What the task requires. Some entries follow. Reproduce exactly the lines starting at the one with "Language & Tool" and stopping after the one with "활동<br />크리노베이션링크 인턴(2017.09~2018.03) |".

Document images with source code:
= = = = = = =
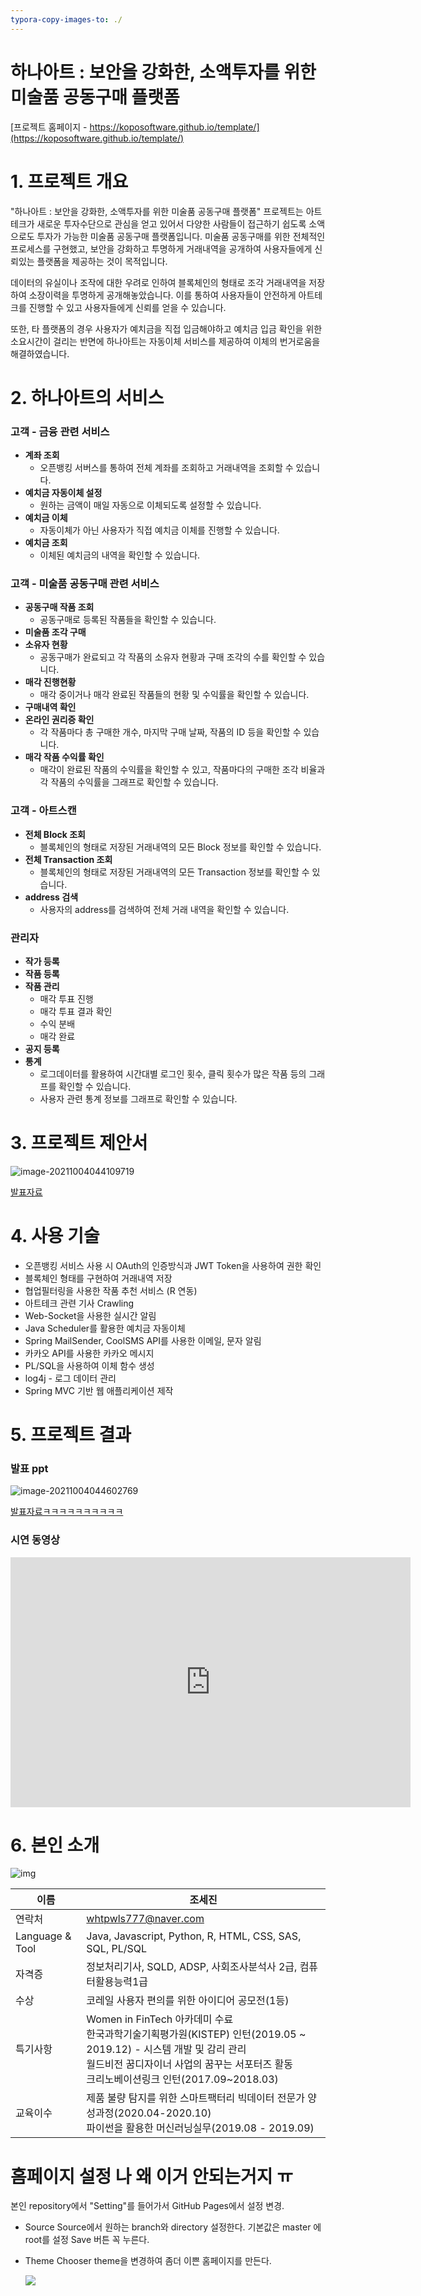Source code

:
 ```yaml
---
typora-copy-images-to: ./
---
```




# 하나아트 : 보안을 강화한, 소액투자를 위한 미술품 공동구매 플랫폼

[프로젝트 홈페이지 - https://koposoftware.github.io/template/](https://koposoftware.github.io/template/)



# 1. 프로젝트 개요

"하나아트 : 보안을 강화한, 소액투자를 위한 미술품 공동구매 플랫폼" 프로젝트는 아트테크가 새로운 투자수단으로 관심을 얻고 있어서 다양한 사람들이 접근하기 쉽도록 소액으로도 투자가 가능한 미술품 공동구매 플랫폼입니다. 미술품 공동구매를 위한 전체적인 프로세스를 구현했고, 보안을 강화하고 투명하게 거래내역을 공개하여 사용자들에게 신뢰있는 플랫폼을 제공하는 것이 목적입니다.

데이터의 유실이나 조작에 대한 우려로 인하여 블록체인의 형태로 조각 거래내역을 저장하여 소장이력을 투명하게 공개해놓았습니다.  이를 통하여 사용자들이 안전하게 아트테크를 진행할 수 있고 사용자들에게 신뢰를 얻을 수 있습니다.

또한, 타 플랫폼의 경우 사용자가 예치금을 직접 입금해야하고 예치금 입금 확인을 위한 소요시간이 걸리는 반면에 하나아트는 자동이체 서비스를 제공하여 이체의 번거로움을 해결하였습니다.



# 2. 하나아트의 서비스

### 고객 - 금융 관련 서비스

- **계좌 조회**
  - 오픈뱅킹 서버스를 통하여 전체 계좌를 조회하고 거래내역을 조회할 수 있습니다.
- **예치금 자동이체 설정**
  - 원하는 금액이 매일 자동으로 이체되도록 설정할 수 있습니다.
- **예치금 이체**
  - 자동이체가 아닌 사용자가 직접 예치금 이체를 진행할 수 있습니다.
- **예치금 조회**
  - 이체된 예치금의 내역을 확인할 수 있습니다.



### 고객 - 미술품 공동구매 관련 서비스

- **공동구매 작품 조회**
  - 공동구매로 등록된 작품들을 확인할 수 있습니다.
- **미술품 조각 구매**
- **소유자 현황**
  - 공동구매가 완료되고 각 작품의 소유자 현황과 구매 조각의 수를 확인할 수 있습니다.
- **매각 진행현황**
  - 매각 중이거나 매각 완료된 작품들의 현황 및 수익률을 확인할 수 있습니다.
- **구매내역 확인**
- **온라인 권리증 확인**
  - 각 작품마다 총 구매한 개수, 마지막 구매 날짜, 작품의 ID 등을 확인할 수 있습니다.
- **매각 작품 수익률 확인**
  - 매각이 완료된 작품의 수익률을 확인할 수 있고, 작품마다의 구매한 조각 비율과 각 작품의 수익률을 그래프로 확인할 수 있습니다.



### 고객 - 아트스캔

- **전체 Block 조회**
  - 블록체인의 형태로 저장된 거래내역의 모든 Block 정보를 확인할 수 있습니다.
- **전체 Transaction 조회**
  - 블록체인의 형태로 저장된 거래내역의 모든 Transaction 정보를 확인할 수 있습니다.
- **address 검색**
  - 사용자의 address를 검색하여 전체 거래 내역을 확인할 수 있습니다.



### 관리자

- **작가 등록**
- **작품 등록**
- **작품 관리**
  - 매각 투표 진행
  - 매각 투표 결과 확인
  - 수익 분배
  - 매각 완료
- **공지 등록**
- **통계** 
  - 로그데이터를 활용하여 시간대별 로그인 횟수, 클릭 횟수가 많은 작품 등의 그래프를 확인할 수 있습니다.
  - 사용자 관련 통계 정보를 그래프로 확인할 수 있습니다.



# 3. 프로젝트 제안서

![image-20211004044109719](image-20211004044109719.png)

[발표자료](/하나아트_제안서.pdf)<br>





# 4. 사용 기술

- 오픈뱅킹 서비스 사용 시 OAuth의 인증방식과 JWT Token을 사용하여 권한 확인
- 블록체인 형태를 구현하여 거래내역 저장
- 협업필터링을 사용한 작품 추천 서비스 (R 연동)
- 아트테크 관련 기사 Crawling
- Web-Socket을 사용한 실시간 알림
- Java Scheduler를 활용한 예치금 자동이체
- Spring MailSender, CoolSMS API를 사용한 이메일, 문자 알림
- 카카오 API를 사용한 카카오 메시지
- PL/SQL을 사용하여 이체 함수 생성
- log4j - 로그 데이터 관리
- Spring MVC 기반 웹 애플리케이션 제작





# 5. 프로젝트 결과

### 발표 ppt 
![image-20211004044602769](image-20211004044602769.png)

[발표자료ㅋㅋㅋㅋㅋㅋㅋㅋㅋㅋ](/project.pptx)<br>



### 시연 동영상 

<iframe width="640" height="400" src="https://www.youtube.com/embed/qSwVssVAg8I" title="YouTube video player" frameborder="0" allow="accelerometer; autoplay; clipboard-write; encrypted-media; gyroscope; picture-in-picture" allowfullscreen></iframe>



# 6. 본인 소개



![img](img-1633289558744.PNG) 

| 이름            | 조세진                                                       |
| --------------- | ------------------------------------------------------------ |
| 연락처          | whtpwls777@naver.com                                         |
| Language & Tool | Java, Javascript, Python, R, HTML, CSS, SAS, SQL, PL/SQL     |
| 자격증          | 정보처리기사, SQLD, ADSP, 사회조사분석사 2급, 컴퓨터활용능력1급 |
| 수상            | 코레일 사용자 편의를 위한 아이디어 공모전(1등)               |
| 특기사항        | Women in FinTech 아카데미 수료<br />한국과학기술기획평가원(KISTEP) 인턴(2019.05 ~ 2019.12) - 시스템 개발 및 감리 관리 <br />월드비전 꿈디자이너 사업의 꿈꾸는 서포터즈 활동<br />크리노베이션링크 인턴(2017.09~2018.03) |
| 교육이수        | 제품 불량 탐지를 위한 스마트팩터리 빅데이터 전문가 양성과정(2020.04-2020.10)<br />파이썬을 활용한 머신러닝실무(2019.08 - 2019.09) |





# 홈페이지 설정 나 왜 이거 안되는거지 ㅠ
 본인 repository에서 "Setting"를 들어가서 GitHub Pages에서 설정 변경.
* Source
 Source에서 원하는 branch와 directory 설정한다. 
 기본값은 master 에 root를 설정 
 Save 버튼 꼭 누른다.

 * Theme Chooser
 theme을 변경하여 좀더 이쁜 홈페이지를 만든다.
   
   <img src="homepage.JPG"/><br>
= = = = = = =
Response below.
| Language & Tool | Java, Javascript, Python, R, HTML, CSS, SAS, SQL, PL/SQL     |
| 자격증          | 정보처리기사, SQLD, ADSP, 사회조사분석사 2급, 컴퓨터활용능력1급 |
| 수상            | 코레일 사용자 편의를 위한 아이디어 공모전(1등)               |
| 특기사항        | Women in FinTech 아카데미 수료<br />한국과학기술기획평가원(KISTEP) 인턴(2019.05 ~ 2019.12) - 시스템 개발 및 감리 관리 <br />월드비전 꿈디자이너 사업의 꿈꾸는 서포터즈 활동<br />크리노베이션링크 인턴(2017.09~2018.03) |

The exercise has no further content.